My next step will be to compute the continued fractions of the first powers of $\pi\,$ and stop the expansion before the first large term (as previously) to get :

$$\frac {355}{113},\; \sqrt{\frac{227}{23}},\; \sqrt[3]{31},\;\sqrt[4]{\frac{2143}{22}},\;\sqrt[5]{306},\cdots, \;\sqrt[11]{294204},\cdots$$

After the first power the most interesting term was the fourth : \begin{align} \pi^4&=[97; 2, 2, 3, 1\color{#00ff00}{, 16539, 1, 6, 7, 6,\cdots}]\\ \pi^4&\approx \frac{2143}{22}\\ \pi&\approx \sqrt[4]{\frac{2143}{22}}\approx 3.14159265\color{#808080}{258}\\ \end{align}

Mnemonic : think at "three ways to reverse two two" that I'll note $\pi\approx \sqrt{+ \negthickspace+/}$ :

1. Power way: two $\sqrt{}\;$ to reverse the double squaring $^2$ $^2$.
2. Incremental way : reverse two times two terms of the $2\times 2$ terms $\;\underbrace{12}\underbrace{34}$
3. Divide by $\,22$.

This solution is interesting because of the large (omitted) $16539$. Should we incorporate this term in the c.f. then the next numerator and denominator would have around $4$ additional digits (since $\log_{10}(16539)\approx 4.2\;$ and from the method to obtain the next fraction in the first link).
The precision will be better with this supplementary term (say $4.3$ digits more) but we needed $4+4$ more digits for this. Without this term we used $4+2=6$ digits for a result of $10$ digits (excellent), with this term we have $8+6=14$ digits for a result of $14$ digits (average for a c.f.).

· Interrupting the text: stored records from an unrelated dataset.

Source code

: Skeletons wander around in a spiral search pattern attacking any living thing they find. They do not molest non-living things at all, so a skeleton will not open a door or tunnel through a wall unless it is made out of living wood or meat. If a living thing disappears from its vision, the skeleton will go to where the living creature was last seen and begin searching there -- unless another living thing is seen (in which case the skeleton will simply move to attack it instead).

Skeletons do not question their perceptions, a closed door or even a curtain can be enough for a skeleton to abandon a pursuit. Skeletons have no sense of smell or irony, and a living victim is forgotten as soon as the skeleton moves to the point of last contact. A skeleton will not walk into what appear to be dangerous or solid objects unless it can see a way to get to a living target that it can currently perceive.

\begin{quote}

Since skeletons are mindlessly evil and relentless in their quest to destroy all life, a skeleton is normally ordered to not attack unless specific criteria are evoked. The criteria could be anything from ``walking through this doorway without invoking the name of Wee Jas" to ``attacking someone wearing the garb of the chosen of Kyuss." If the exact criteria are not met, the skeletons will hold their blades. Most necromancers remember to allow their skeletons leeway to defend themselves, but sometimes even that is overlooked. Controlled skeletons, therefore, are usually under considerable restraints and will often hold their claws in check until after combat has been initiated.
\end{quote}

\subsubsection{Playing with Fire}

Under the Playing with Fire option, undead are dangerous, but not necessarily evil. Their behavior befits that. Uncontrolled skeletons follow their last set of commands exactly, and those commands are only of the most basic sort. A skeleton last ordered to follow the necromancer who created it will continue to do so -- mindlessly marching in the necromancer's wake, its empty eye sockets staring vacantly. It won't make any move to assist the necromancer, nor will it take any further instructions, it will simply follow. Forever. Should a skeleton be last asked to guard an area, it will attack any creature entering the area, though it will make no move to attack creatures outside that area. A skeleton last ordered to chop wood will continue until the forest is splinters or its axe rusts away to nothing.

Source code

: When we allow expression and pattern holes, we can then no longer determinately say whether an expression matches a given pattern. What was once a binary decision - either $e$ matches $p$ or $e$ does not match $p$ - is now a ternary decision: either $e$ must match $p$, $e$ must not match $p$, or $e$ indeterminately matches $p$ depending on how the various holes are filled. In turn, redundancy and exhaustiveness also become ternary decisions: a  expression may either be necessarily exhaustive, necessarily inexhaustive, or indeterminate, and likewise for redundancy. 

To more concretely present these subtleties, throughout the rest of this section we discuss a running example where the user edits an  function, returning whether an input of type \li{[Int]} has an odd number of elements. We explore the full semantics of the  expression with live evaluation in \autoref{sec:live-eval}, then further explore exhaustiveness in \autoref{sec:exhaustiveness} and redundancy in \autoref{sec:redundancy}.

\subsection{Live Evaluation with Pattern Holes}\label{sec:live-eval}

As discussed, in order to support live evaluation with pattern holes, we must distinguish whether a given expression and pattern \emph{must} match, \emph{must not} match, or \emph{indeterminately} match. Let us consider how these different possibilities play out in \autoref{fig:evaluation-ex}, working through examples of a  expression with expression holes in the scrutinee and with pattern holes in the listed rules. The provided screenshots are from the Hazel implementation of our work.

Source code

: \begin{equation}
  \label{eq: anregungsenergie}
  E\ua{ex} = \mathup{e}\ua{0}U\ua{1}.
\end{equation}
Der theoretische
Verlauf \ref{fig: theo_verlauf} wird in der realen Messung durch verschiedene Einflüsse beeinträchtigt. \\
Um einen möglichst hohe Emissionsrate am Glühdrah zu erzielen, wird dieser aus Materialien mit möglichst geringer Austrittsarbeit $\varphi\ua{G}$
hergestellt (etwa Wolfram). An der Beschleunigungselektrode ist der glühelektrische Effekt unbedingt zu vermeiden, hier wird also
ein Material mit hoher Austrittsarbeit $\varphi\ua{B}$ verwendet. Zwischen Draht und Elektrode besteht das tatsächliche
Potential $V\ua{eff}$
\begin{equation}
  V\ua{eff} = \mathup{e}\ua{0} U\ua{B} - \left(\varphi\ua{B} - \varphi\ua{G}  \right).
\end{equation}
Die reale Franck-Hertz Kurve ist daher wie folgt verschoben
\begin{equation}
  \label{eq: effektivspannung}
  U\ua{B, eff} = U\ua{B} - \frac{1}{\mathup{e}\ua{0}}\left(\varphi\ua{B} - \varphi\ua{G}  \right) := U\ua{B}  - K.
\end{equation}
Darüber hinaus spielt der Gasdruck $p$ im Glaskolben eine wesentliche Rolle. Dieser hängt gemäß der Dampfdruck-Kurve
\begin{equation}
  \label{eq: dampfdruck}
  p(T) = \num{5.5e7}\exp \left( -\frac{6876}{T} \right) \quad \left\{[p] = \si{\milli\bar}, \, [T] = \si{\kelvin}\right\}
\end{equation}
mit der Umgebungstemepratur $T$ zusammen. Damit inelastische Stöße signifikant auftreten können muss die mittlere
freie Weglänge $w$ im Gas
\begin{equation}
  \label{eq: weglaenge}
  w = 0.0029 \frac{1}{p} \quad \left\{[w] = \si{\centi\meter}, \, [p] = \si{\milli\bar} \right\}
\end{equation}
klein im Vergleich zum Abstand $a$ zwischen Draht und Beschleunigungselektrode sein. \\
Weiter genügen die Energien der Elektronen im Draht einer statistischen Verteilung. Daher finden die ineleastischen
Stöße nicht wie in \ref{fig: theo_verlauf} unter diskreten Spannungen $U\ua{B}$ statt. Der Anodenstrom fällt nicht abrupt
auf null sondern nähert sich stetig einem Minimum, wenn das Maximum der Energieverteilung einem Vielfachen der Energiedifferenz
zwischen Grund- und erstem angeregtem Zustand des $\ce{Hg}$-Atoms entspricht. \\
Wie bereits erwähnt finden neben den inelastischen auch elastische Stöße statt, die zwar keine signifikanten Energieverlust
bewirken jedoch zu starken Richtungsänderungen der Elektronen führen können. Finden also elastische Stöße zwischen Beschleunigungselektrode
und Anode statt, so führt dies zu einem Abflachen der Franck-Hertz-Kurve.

Searching the largest terms at the beginning of a c.f. (excluding the first non-zero term) should thus be rather interesting! Unfortunately c.f. coefficients as large as $16539$ are rather uncommon.

This result was found by Ramanujan and is given too by Mathworld with many others. $$-$$ Some additional results :

A palindrome for the fractional part of $\pi$ : $\frac 1{\large{\sqrt[5]{17571}}}\approx 0.1415926\color{#808080}{48}$ (with two more terms this becomes $\sqrt[5]{\dfrac{296}{5201015}}\approx 0.141592653589\color{#808080}{63}$). Another one : $\;\dfrac 1{\sqrt[8]{6189766}} \approx 0.141592653\color{#808080}{64}$.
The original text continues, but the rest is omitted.